Data items
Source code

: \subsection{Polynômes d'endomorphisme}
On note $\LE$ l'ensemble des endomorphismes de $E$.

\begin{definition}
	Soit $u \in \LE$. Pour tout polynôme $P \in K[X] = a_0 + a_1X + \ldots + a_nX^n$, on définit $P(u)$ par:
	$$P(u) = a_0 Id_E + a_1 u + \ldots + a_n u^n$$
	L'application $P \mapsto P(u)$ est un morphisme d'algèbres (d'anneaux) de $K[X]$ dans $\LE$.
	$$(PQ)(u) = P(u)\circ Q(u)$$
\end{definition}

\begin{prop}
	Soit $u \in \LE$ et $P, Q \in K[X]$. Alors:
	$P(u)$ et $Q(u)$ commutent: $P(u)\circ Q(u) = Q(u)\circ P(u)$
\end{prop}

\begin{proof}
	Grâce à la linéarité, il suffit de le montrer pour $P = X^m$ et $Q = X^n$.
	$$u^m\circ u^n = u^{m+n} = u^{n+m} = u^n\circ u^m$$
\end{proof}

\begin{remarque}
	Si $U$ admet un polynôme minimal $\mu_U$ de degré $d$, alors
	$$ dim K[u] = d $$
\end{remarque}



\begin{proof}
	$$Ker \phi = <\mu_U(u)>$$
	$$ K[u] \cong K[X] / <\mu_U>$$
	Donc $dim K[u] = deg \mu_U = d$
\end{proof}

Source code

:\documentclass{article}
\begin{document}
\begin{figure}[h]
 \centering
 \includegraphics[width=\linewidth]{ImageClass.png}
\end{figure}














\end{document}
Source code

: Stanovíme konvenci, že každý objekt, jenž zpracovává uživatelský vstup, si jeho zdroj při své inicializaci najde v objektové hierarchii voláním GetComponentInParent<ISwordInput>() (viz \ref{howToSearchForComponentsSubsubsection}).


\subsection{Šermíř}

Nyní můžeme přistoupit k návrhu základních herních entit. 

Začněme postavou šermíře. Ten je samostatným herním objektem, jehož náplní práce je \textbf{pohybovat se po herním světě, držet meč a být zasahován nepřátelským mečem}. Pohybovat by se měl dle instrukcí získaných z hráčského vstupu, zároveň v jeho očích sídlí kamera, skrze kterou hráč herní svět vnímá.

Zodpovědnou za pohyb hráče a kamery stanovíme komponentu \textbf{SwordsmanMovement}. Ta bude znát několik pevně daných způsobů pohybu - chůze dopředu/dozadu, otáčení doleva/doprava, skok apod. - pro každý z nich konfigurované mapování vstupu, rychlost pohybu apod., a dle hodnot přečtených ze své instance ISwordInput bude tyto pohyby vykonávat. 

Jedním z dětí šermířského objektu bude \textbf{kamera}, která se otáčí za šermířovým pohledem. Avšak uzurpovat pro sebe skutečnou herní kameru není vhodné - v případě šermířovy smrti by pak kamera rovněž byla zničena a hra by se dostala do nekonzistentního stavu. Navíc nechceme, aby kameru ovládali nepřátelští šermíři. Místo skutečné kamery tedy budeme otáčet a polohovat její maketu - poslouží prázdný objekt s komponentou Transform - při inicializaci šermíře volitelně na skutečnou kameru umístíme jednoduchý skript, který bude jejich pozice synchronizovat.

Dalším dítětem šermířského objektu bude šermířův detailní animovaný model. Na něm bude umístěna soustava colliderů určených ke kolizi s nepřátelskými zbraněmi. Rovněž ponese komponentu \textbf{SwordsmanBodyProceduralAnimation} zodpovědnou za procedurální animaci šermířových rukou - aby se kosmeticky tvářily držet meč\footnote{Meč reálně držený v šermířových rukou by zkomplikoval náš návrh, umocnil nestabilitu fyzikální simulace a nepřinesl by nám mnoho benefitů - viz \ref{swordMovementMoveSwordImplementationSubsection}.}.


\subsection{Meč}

_EXERCISE OBJECTIVE_
Out of the preceding entries, pull each line that contains the word "Soit".

_FINAL ANSWER_
	Soit $u \in \LE$. Pour tout polynôme $P \in K[X] = a_0 + a_1X + \ldots + a_nX^n$, on définit $P(u)$ par:
	Soit $u \in \LE$ et $P, Q \in K[X]$. Alors:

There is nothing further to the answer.